Re: [PATCH v2] x86/kernel: skip ROM range scans and validation for SEV-SNP guests

From: Michael Roth
Date: Fri Mar 08 2024 - 15:44:41 EST


On Fri, Mar 08, 2024 at 11:10:43AM -0500, Kevin Loughlin wrote:
> On Mon, Feb 26, 2024 at 2:16 PM Mike Stunes <mike.stunes@xxxxxxxxxxxx> wrote:
> >
> > Hi,
> >
> > > On Feb 22, 2024, at 12:24 PM, Kevin Loughlin <kevinloughlin@xxxxxxxxxx> wrote:
> > >
> > > SEV-SNP requires encrypted memory to be validated before access.

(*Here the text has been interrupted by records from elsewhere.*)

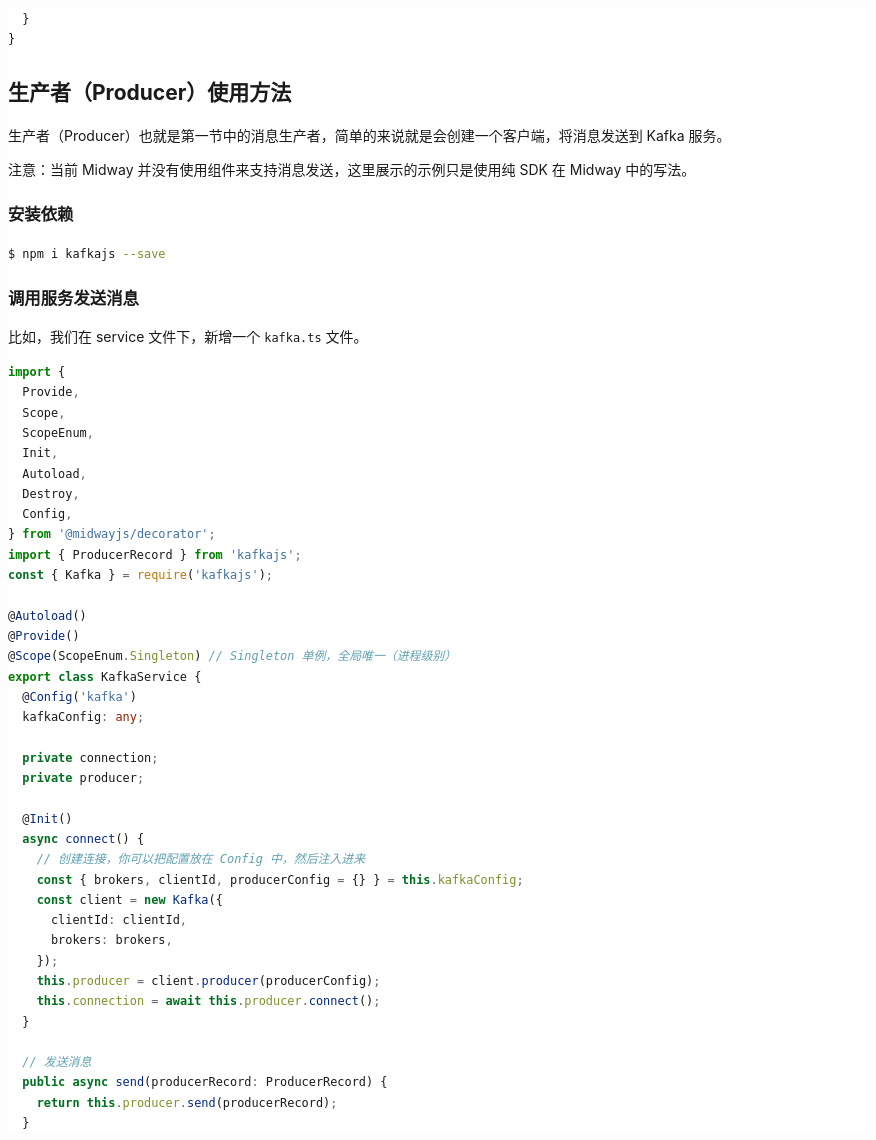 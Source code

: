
 ```typeScript
  }
}

```




## 生产者（Producer）使用方法


生产者（Producer）也就是第一节中的消息生产者，简单的来说就是会创建一个客户端，将消息发送到 Kafka 服务。


注意：当前 Midway 并没有使用组件来支持消息发送，这里展示的示例只是使用纯 SDK 在 Midway 中的写法。


### 安装依赖


```bash
$ npm i kafkajs --save
```


### 调用服务发送消息


比如，我们在 service 文件下，新增一个 `kafka.ts` 文件。
```typescript
import {
  Provide,
  Scope,
  ScopeEnum,
  Init,
  Autoload,
  Destroy,
  Config,
} from '@midwayjs/decorator';
import { ProducerRecord } from 'kafkajs';
const { Kafka } = require('kafkajs');

@Autoload()
@Provide()
@Scope(ScopeEnum.Singleton) // Singleton 单例，全局唯一（进程级别）
export class KafkaService {
  @Config('kafka')
  kafkaConfig: any;

  private connection;
  private producer;

  @Init()
  async connect() {
    // 创建连接，你可以把配置放在 Config 中，然后注入进来
    const { brokers, clientId, producerConfig = {} } = this.kafkaConfig;
    const client = new Kafka({
      clientId: clientId,
      brokers: brokers,
    });
    this.producer = client.producer(producerConfig);
    this.connection = await this.producer.connect();
  }

  // 发送消息
  public async send(producerRecord: ProducerRecord) {
    return this.producer.send(producerRecord);
  }
```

> > > Because the ROM memory range is not part of the e820 table, it is not
> > > pre-validated by the BIOS. Therefore, if a SEV-SNP guest kernel wishes
> > > to access this range, the guest must first validate the range.
> > >
> > > The current SEV-SNP code does indeed scan the ROM range during early
> > > boot and thus attempts to validate the ROM range in probe_roms().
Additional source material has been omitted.